EXERCISE OBJECTIVE:
The number of lines below containing the word "Rightarrow" is all that should be returned.
####################
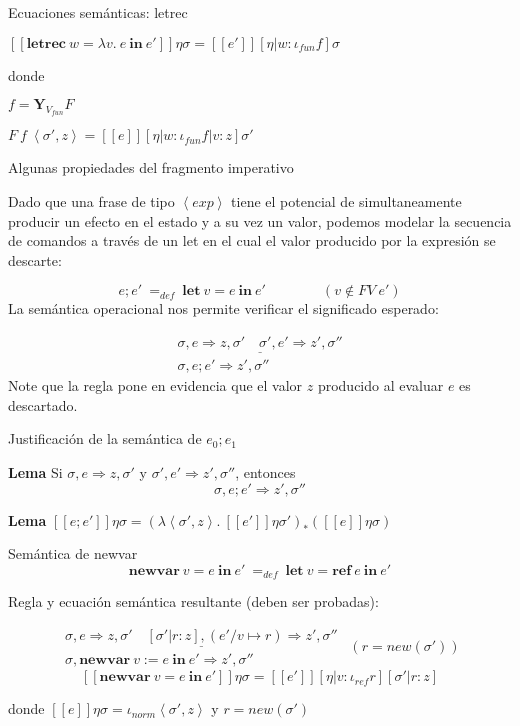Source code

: \documentclass{beamer}
\newcommand{\se}[1]{\mbox{$[\![#1]\!]$}}
\newcommand{\s}{\sigma }
\newcommand{\la}{\left\langle }
\newcommand{\ra}{\right\rangle }
\newcommand{\ine}{\ \mathbf{in}\ }
\newcommand{\newvar}{\mathbf{newvar}\ }
\newcommand{\ex}{\left\langle exp\right\rangle}
\begin{document}
\begin{frame}{Ecuaciones semánticas: letrec}

\medskip $\se{\textbf{letrec}\ w=\lambda v.\  e\ine e'}\eta\s =  \se{e'}[\eta|w:\iota_{fun}f]\s$

\bigskip
\pause
\noindent donde 

\medskip$f=\textbf{Y}_{V_{fun}}F$

\medskip $F\ f \ \la\s',z\ra= \se{e}[\eta|w:\iota_{fun} f|v:z]\s'$

\end{frame}


\begin{frame}{Algunas propiedades del fragmento imperativo}


Dado que una frase de tipo $\ex$ tiene el potencial de simultaneamente producir un efecto en el estado y a su vez un valor, podemos modelar la secuencia de comandos a través de un let en el cual el valor producido por la expresión se descarte:

\[
e;e'\ =_{def}\ \textbf{let}\ v=e \ine e'\qquad\qquad(v\notin FV\ e')
\]
\pause
La semántica operacional nos permite verificar el significado esperado:

\[\begin{array}{c}
\underline{\s,e \Rightarrow z,\s'\quad \s',e' \Rightarrow z',\s''}\\
\s, e;e' \Rightarrow z',\s''
\end{array}
\]
\pause
\noindent Note que la regla  pone en evidencia que el valor $z$ producido al evaluar $e$ es descartado. 
\end{frame}

\begin{frame}{Justificación de la semántica de $e_0;e_1$}

\bigskip

\noindent\textbf{Lema}  Si $\s,e \Rightarrow z,\s'$ y $\s',e' \Rightarrow z',\s''$, entonces
\[
\s,e;e' \Rightarrow z',\s''
\]

\bigskip

\noindent\textbf{Lema} $\se{e;e'}\eta\s = (\lambda \la\s',z\ra.\ \se{e'}\eta\s')_*(\se{e}\eta\s)$

\end{frame}


\begin{frame}{Semántica de newvar}
\[
\newvar v=e\ine e'\ =_{def}\ \textbf{let}\ v=\textbf{ref}\ e \ine e'
\]
\pause
\bigskip

Regla y ecuación semántica resultante (deben ser probadas):

\[\begin{array}{c}
\underline{\s,e \Rightarrow z,\s'\quad [\s'|r:z],(e'/v\mapsto r) \Rightarrow z',\s''}\\
\s,\newvar v:=e\ine e' \Rightarrow z',\s''
\end{array}
\ \ (r=new(\s'))
\]
\pause
\[
\se{\newvar v=e\ine e'}\eta\s = \se{e'}[\eta|v:\iota_{ref}r][\s'|r:z]
\]

\medskip

donde 
$\se{e}\eta\s = \iota_{norm}\la\s',z\ra$ y $r=new(\s')$

\end{frame}
\end{document}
####################
ANSWER:
6